Negative control = CD163 staining should not be seen in hepatocytes and in epithelial cells of the appendix and tonsil.
Cellular localization = Membranous and cytoplasmic
Reactivity = Human
Application = Immunohistochemistry
Dilution = 1:100 – 1:200
Intended Use = Research Use Only
Relevance of Antibody
CD163 (Cluster of Differentiation 163) is a high affinity scavenger receptor for the hemoglobin-haptoglobin complex and in the absence of haptoglobin – with lower affinity – for hemoglobin alone. CD163 also functions as an innate immune sensor for gram-positive and gram-negative bacteria and serves as a marker of cells from the monocyte/macrophage lineage. Studies indicate that high level CD163 expression is a feature of macrophages undergoing differentiation toward the “alternatively activated” M2 phenotype. Compared to CD68 that is commonly used as a pan-macrophage marker, CD163 is thus regarded as a specific monocyte/macrophage marker for M2 macrophages. M2 macrophages have various different functions, including regulation of immunity, maintenance of tolerance, and tissue repair/wound healing. Presence of CD163+ macrophages was suggested to have a stronger association with unfavorable clinic-pathological cancer features than CD68+ macrophages. CD163 can also be shedded as soluble CD163 (sCD163) by inflammatory stimuli. Assessment of sCD163 in plasma, cerebrospinal fluid, and urine has shown clinical utility in several inflammatory diseases including for example sepsis, HIV infection, rheumatoid arthritis, systemic lupus erythematosus and ANCA vasculitis.
Staining Pattern in Normal Tissues
CD163 is expressed by all circulating monocytes and a majority of macrophages in tissues. CD163 positivity is for example seen in dendrocytes of the spleen, alveolar macrophages of the lung and Kupffer cells of the liver. In lymphatic tissues, CD163 is lacking in macrophages of the mantle zone, a large fraction of macrophages of the germinal center cells in lymph follicles, Langerhans cells and interdigitating reticulum cells.
These findings are fully consistent with the data and images presented in the Human Protein Atlas (Tissue expression CD163).

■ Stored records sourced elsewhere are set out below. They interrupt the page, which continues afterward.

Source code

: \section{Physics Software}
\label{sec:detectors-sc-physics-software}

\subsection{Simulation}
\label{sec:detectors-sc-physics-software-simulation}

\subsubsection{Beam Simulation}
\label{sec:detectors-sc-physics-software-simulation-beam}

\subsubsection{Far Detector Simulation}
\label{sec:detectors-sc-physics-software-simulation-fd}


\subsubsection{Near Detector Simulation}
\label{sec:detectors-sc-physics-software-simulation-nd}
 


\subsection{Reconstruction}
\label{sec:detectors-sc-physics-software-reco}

Suggested positive tissue control: A moderate to strong cytoplasmic staining of macrophages should be seen in the interfollicular zones of the tonsil, lamina propria of the appendix and in the Kupffer cells of the liver (see images). Macrophages surrounding the vessels in brain specimens should stain positive, while microglial cells should not show CD163 staining.
Suggested negative tissue control: CD163 staining should not be seen in hepatocytes and in epithelial cells of the appendix and tonsil.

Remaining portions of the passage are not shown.